Max came out after several minutes, followed by Isabelle who turned around to say something in the doorway to someone else. He heard Marjorie’s authoritative voice, heard his name mentioned.

“Wish we could have had more time together,” Max was saying, his face at the window like a Halloween mask, “but as I’ve told you more than you want to hear I’m not my own man.” He let himself into the back seat of the car, lowered his voice to the sympathetic tone he used for playing the good guy, the one who if not pressured by forces outside his control would give Terman everything he wanted. Terman, seeking comfort, let himself be gulled. It was not what Max said that was so persuasive but the undiguised need to persuade that worked its charm.

“The women are watching us,” Max said. “Regard.”

Indeed, Marjorie and Isabelle — Marjorie leaning on her cane-were standing silently just inside the doorway, looking out at the car. “What did Marjorie say to you about me?” he asked.

“I don’t think your name ever came up,” Terman said.

“You did spend some time with her, did you?

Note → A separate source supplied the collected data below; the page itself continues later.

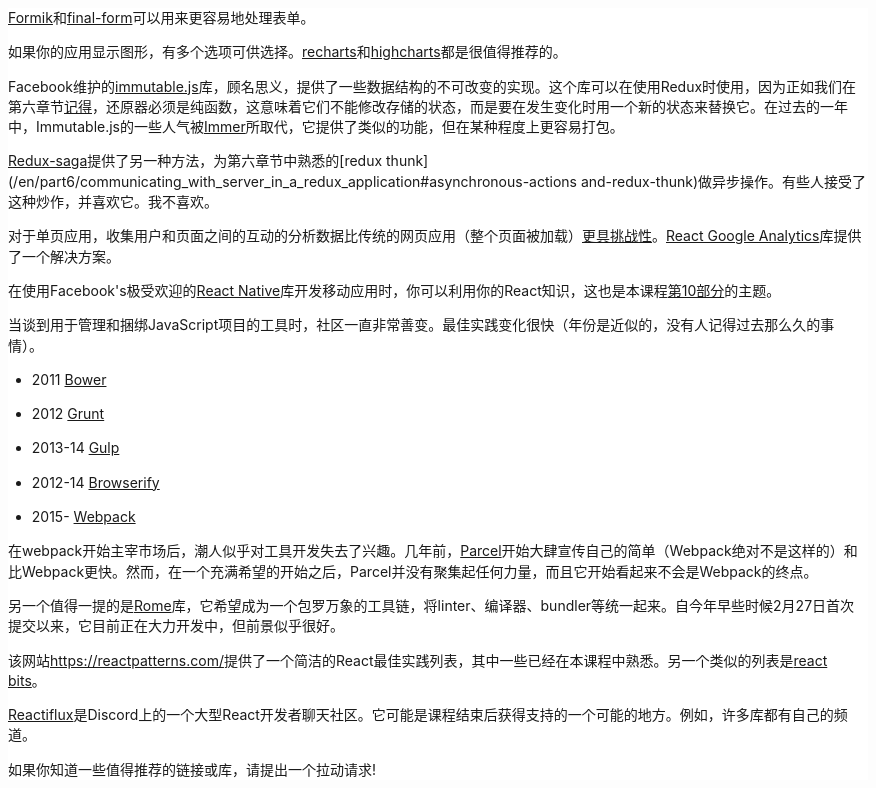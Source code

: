 

 [Formik](https://www.npmjs.com/package/formik)和[final-form](https://final-form.org/react/)可以用来更容易地处理表单。

 如果你的应用显示图形，有多个选项可供选择。[recharts](http://recharts.org/en-US/)和[highcharts](https://github.com/highcharts/highcharts-react)都是很值得推荐的。


 Facebook维护的[immutable.js](https://github.com/facebook/immutable-js/)库，顾名思义，提供了一些数据结构的不可改变的实现。这个库可以在使用Redux时使用，因为正如我们在第六章节[记得](/en/part6/flux_architecture_and_redux#pure-functions-immutable)，还原器必须是纯函数，这意味着它们不能修改存储的状态，而是要在发生变化时用一个新的状态来替换它。在过去的一年中，Immutable.js的一些人气被[Immer](https://github.com/mweststrate/immer)所取代，它提供了类似的功能，但在某种程度上更容易打包。


 [Redux-saga](https://redux-saga.js.org/)提供了另一种方法，为第六章节中熟悉的[redux thunk](/en/part6/communicating_with_server_in_a_redux_application#asynchronous-actions and-redux-thunk)做异步操作。有些人接受了这种炒作，并喜欢它。我不喜欢。


 对于单页应用，收集用户和页面之间的互动的分析数据比传统的网页应用（整个页面被加载）[更具挑战性](https://developers.google.com/analytics/devguides/collection/gtagjs/single-page-applications)。[React Google Analytics](https://github.com/react-ga/react-ga)库提供了一个解决方案。


 在使用Facebook's极受欢迎的[React Native](https://facebook.github.io/react-native/)库开发移动应用时，你可以利用你的React知识，这也是本课程[第10部分](/en/part10)的主题。


当谈到用于管理和捆绑JavaScript项目的工具时，社区一直非常善变。最佳实践变化很快（年份是近似的，没有人记得过去那么久的事情）。


 - 2011 [Bower](https://www.npmjs.com/package/bower)

 - 2012 [Grunt](https://www.npmjs.com/package/grunt)

 - 2013-14 [Gulp](https://www.npmjs.com/package/gulp)

 - 2012-14 [Browserify](https://www.npmjs.com/package/browserify)

 - 2015- [Webpack](https://www.npmjs.com/package/webpack)


 在webpack开始主宰市场后，潮人似乎对工具开发失去了兴趣。几年前，[Parcel](https://parceljs.org)开始大肆宣传自己的简单（Webpack绝对不是这样的）和比Webpack更快。然而，在一个充满希望的开始之后，Parcel并没有聚集起任何力量，而且它开始看起来不会是Webpack的终点。


 另一个值得一提的是[Rome](https://rome.tools/)库，它希望成为一个包罗万象的工具链，将linter、编译器、bundler等统一起来。自今年早些时候2月27日首次提交以来，它目前正在大力开发中，但前景似乎很好。


 该网站<https://reactpatterns.com/>提供了一个简洁的React最佳实践列表，其中一些已经在本课程中熟悉。另一个类似的列表是[react bits](https://vasanthk.gitbooks.io/react-bits/)。


 [Reactiflux](https://www.reactiflux.com/)是Discord上的一个大型React开发者聊天社区。它可能是课程结束后获得支持的一个可能的地方。例如，许多库都有自己的频道。


 如果你知道一些值得推荐的链接或库，请提出一个拉动请求!

</div>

And she had nothing, either good or bad, to say about yours truly?”

The two women, Marjorie’s hand at the small of Isabelle’s back, approached them.

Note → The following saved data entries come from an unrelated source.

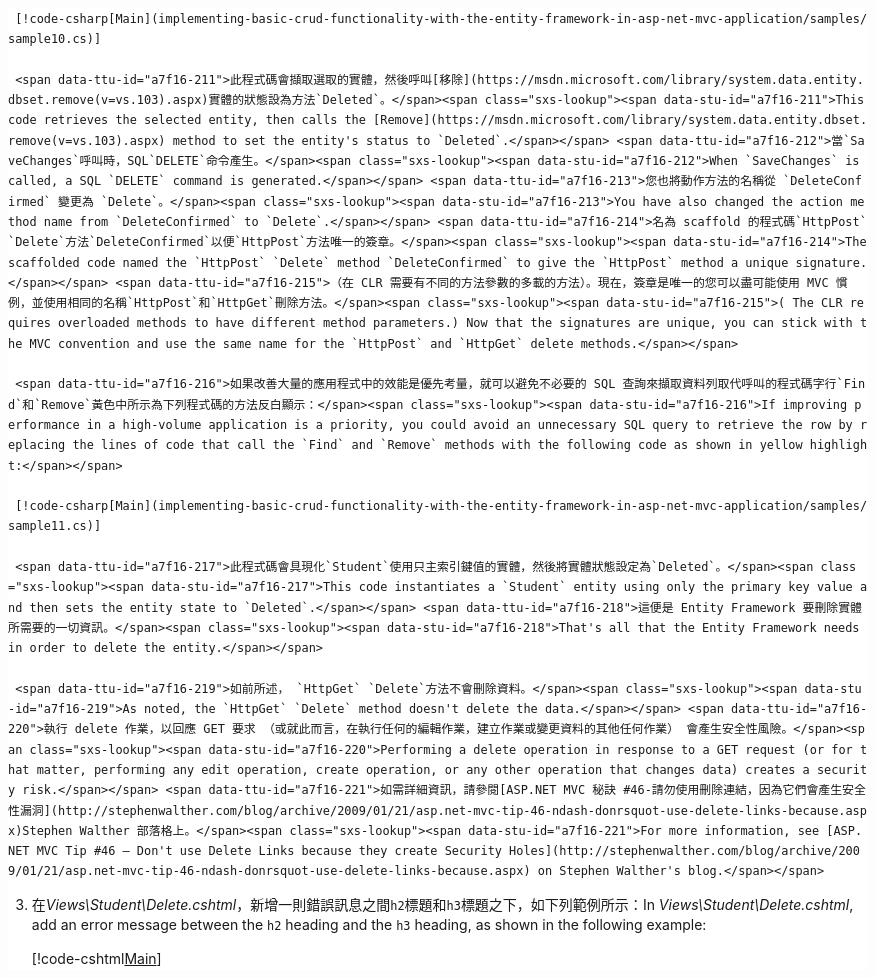      [!code-csharp[Main](implementing-basic-crud-functionality-with-the-entity-framework-in-asp-net-mvc-application/samples/sample10.cs)]

     <span data-ttu-id="a7f16-211">此程式碼會擷取選取的實體，然後呼叫[移除](https://msdn.microsoft.com/library/system.data.entity.dbset.remove(v=vs.103).aspx)實體的狀態設為方法`Deleted`。</span><span class="sxs-lookup"><span data-stu-id="a7f16-211">This code retrieves the selected entity, then calls the [Remove](https://msdn.microsoft.com/library/system.data.entity.dbset.remove(v=vs.103).aspx) method to set the entity's status to `Deleted`.</span></span> <span data-ttu-id="a7f16-212">當`SaveChanges`呼叫時，SQL`DELETE`命令產生。</span><span class="sxs-lookup"><span data-stu-id="a7f16-212">When `SaveChanges` is called, a SQL `DELETE` command is generated.</span></span> <span data-ttu-id="a7f16-213">您也將動作方法的名稱從 `DeleteConfirmed` 變更為 `Delete`。</span><span class="sxs-lookup"><span data-stu-id="a7f16-213">You have also changed the action method name from `DeleteConfirmed` to `Delete`.</span></span> <span data-ttu-id="a7f16-214">名為 scaffold 的程式碼`HttpPost``Delete`方法`DeleteConfirmed`以便`HttpPost`方法唯一的簽章。</span><span class="sxs-lookup"><span data-stu-id="a7f16-214">The scaffolded code named the `HttpPost` `Delete` method `DeleteConfirmed` to give the `HttpPost` method a unique signature.</span></span> <span data-ttu-id="a7f16-215">（在 CLR 需要有不同的方法參數的多載的方法）。現在，簽章是唯一的您可以盡可能使用 MVC 慣例，並使用相同的名稱`HttpPost`和`HttpGet`刪除方法。</span><span class="sxs-lookup"><span data-stu-id="a7f16-215">( The CLR requires overloaded methods to have different method parameters.) Now that the signatures are unique, you can stick with the MVC convention and use the same name for the `HttpPost` and `HttpGet` delete methods.</span></span>

     <span data-ttu-id="a7f16-216">如果改善大量的應用程式中的效能是優先考量，就可以避免不必要的 SQL 查詢來擷取資料列取代呼叫的程式碼字行`Find`和`Remove`黃色中所示為下列程式碼的方法反白顯示：</span><span class="sxs-lookup"><span data-stu-id="a7f16-216">If improving performance in a high-volume application is a priority, you could avoid an unnecessary SQL query to retrieve the row by replacing the lines of code that call the `Find` and `Remove` methods with the following code as shown in yellow highlight:</span></span>

     [!code-csharp[Main](implementing-basic-crud-functionality-with-the-entity-framework-in-asp-net-mvc-application/samples/sample11.cs)]

     <span data-ttu-id="a7f16-217">此程式碼會具現化`Student`使用只主索引鍵值的實體，然後將實體狀態設定為`Deleted`。</span><span class="sxs-lookup"><span data-stu-id="a7f16-217">This code instantiates a `Student` entity using only the primary key value and then sets the entity state to `Deleted`.</span></span> <span data-ttu-id="a7f16-218">這便是 Entity Framework 要刪除實體所需要的一切資訊。</span><span class="sxs-lookup"><span data-stu-id="a7f16-218">That's all that the Entity Framework needs in order to delete the entity.</span></span>

     <span data-ttu-id="a7f16-219">如前所述， `HttpGet` `Delete`方法不會刪除資料。</span><span class="sxs-lookup"><span data-stu-id="a7f16-219">As noted, the `HttpGet` `Delete` method doesn't delete the data.</span></span> <span data-ttu-id="a7f16-220">執行 delete 作業，以回應 GET 要求 （或就此而言，在執行任何的編輯作業，建立作業或變更資料的其他任何作業） 會產生安全性風險。</span><span class="sxs-lookup"><span data-stu-id="a7f16-220">Performing a delete operation in response to a GET request (or for that matter, performing any edit operation, create operation, or any other operation that changes data) creates a security risk.</span></span> <span data-ttu-id="a7f16-221">如需詳細資訊，請參閱[ASP.NET MVC 秘訣 #46-請勿使用刪除連結，因為它們會產生安全性漏洞](http://stephenwalther.com/blog/archive/2009/01/21/asp.net-mvc-tip-46-ndash-donrsquot-use-delete-links-because.aspx)Stephen Walther 部落格上。</span><span class="sxs-lookup"><span data-stu-id="a7f16-221">For more information, see [ASP.NET MVC Tip #46 — Don't use Delete Links because they create Security Holes](http://stephenwalther.com/blog/archive/2009/01/21/asp.net-mvc-tip-46-ndash-donrsquot-use-delete-links-because.aspx) on Stephen Walther's blog.</span></span>
3. <span data-ttu-id="a7f16-222">在*Views\Student\Delete.cshtml*，新增一則錯誤訊息之間`h2`標題和`h3`標題之下，如下列範例所示：</span><span class="sxs-lookup"><span data-stu-id="a7f16-222">In *Views\Student\Delete.cshtml*, add an error message between the `h2` heading and the `h3` heading, as shown in the following example:</span></span>

     [!code-cshtml[Main](implementing-basic-crud-functionality-with-the-entity-framework-in-asp-net-mvc-application/samples/sample12.cshtml?highlight=2)]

“A bit frightening, the two of them in tandem, don’t you think?”

Isabelle looked into the back seat where Max was sitting and said hello.

“We’re talking shop,” Max said.

“Are you?” said Marjorie, offering them a road show version of her unconvincingly merciless grande dame. “I had the impression that Terman and Isabelle were going to London and we had come to the car to say goodbye to them.”